Observations on Life and Business
Homeless
Published on May 14, 2008 By dipique In Writing

I have seen many strange things in Florida, but the homeless people are perhaps the strangest.  They are the ones who would have frozen on the streets of Detroit, huddled under some bridge with the sooty remnants of a failed fire dusting a threadbare coat with ash; but here in Florida, where the coldest nights demand little more than a good sleeping bag and a little patience, there exists a curious strain of homeless that strains the definition of human.

The first time I saw it, I was on a bus from Waters Avenue to downtown.  A waxen approximation of a black man eased on, each limb moving individually, for that seemed all he could manage.  He could not even swipe his pass to gain admission; the bus driver had to take it from him and run the card through herself.  She gave the card back and I was surprised that the man gripped it.  He could have been any age above fifty, but I would have pegged him in his late seventies.  He had no cane, instead moving one hand along with each foot to brace himself until he half-settled and half-fell into a seat.
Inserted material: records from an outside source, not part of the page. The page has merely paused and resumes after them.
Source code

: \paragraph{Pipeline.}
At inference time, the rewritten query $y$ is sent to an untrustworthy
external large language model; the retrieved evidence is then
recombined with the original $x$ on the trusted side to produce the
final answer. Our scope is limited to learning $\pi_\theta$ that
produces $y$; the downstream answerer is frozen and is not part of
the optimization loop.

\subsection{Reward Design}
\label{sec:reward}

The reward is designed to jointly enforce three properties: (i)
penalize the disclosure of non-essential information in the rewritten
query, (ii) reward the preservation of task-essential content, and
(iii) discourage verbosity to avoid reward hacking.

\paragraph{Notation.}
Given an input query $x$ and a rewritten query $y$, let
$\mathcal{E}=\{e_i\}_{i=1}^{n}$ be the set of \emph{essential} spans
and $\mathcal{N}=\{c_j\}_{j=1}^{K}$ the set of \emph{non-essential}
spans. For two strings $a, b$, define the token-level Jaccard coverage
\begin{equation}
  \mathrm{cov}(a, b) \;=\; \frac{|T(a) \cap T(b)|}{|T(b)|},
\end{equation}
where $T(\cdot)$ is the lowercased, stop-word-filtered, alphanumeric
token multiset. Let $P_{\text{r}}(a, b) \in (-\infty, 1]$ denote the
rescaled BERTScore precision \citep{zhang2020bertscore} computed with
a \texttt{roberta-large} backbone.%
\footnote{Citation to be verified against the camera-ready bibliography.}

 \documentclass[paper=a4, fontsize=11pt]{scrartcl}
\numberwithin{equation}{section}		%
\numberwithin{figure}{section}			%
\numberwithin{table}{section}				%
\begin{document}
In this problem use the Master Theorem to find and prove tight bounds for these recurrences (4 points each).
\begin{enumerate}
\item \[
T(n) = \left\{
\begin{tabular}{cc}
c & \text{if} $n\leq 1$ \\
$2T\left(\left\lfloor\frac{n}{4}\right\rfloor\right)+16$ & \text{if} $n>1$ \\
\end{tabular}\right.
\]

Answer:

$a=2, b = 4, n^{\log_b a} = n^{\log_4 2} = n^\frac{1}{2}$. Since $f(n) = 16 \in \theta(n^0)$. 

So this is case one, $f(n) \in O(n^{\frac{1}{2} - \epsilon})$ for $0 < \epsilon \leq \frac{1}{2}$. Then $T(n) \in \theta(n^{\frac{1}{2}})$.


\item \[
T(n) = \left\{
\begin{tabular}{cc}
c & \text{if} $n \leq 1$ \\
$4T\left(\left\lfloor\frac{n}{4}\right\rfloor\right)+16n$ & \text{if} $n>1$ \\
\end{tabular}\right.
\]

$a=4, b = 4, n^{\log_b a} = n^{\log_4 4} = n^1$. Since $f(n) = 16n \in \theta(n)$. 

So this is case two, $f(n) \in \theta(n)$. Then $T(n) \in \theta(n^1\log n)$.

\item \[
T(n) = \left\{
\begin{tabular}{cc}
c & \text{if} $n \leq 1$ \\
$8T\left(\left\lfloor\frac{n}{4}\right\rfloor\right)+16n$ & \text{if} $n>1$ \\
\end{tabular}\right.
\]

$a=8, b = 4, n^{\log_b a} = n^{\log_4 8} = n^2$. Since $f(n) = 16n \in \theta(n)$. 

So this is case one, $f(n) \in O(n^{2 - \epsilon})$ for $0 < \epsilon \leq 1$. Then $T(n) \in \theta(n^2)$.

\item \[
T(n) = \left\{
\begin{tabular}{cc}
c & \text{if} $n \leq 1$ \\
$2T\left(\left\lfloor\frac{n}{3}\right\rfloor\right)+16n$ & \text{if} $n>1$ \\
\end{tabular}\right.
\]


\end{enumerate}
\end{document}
It was his mouth that gave it away.  It opened and closed repeatedly, as if something years ago had shocked him so badly that he had never found words again.  He stared blankly ahead without recognition, never moving a muscle except for that flapping jaw and an occasional spasm in his right hand causing his fingers to flutter.  I wondered:  where is he going?  Is there, within that body, the strength of purpose to retain destination?  Or does he wander aimlessly like a wounded animal, gravitating instinctively toward warmth?

I color him pathetic, a meandering body that has not quite found a good reason to die officially, but perhaps I misjudge.  Perhaps the spark still burned within that frame, and his was a desperate struggle to keep mind and body cloven together; perhaps that rigid body was locked in the same struggle as mine, his admission of pain far less than my endless angst.  Who knows what joys and horrors have passed before those glassy eyes as he fought for each moment to come, fought so that time would not slow until in a frozen frame he would pause, icy fear setting in, and then awaken just long enough for vertigo to unhinge his knobby joints and send him crashing to the sidewalk, gone forever.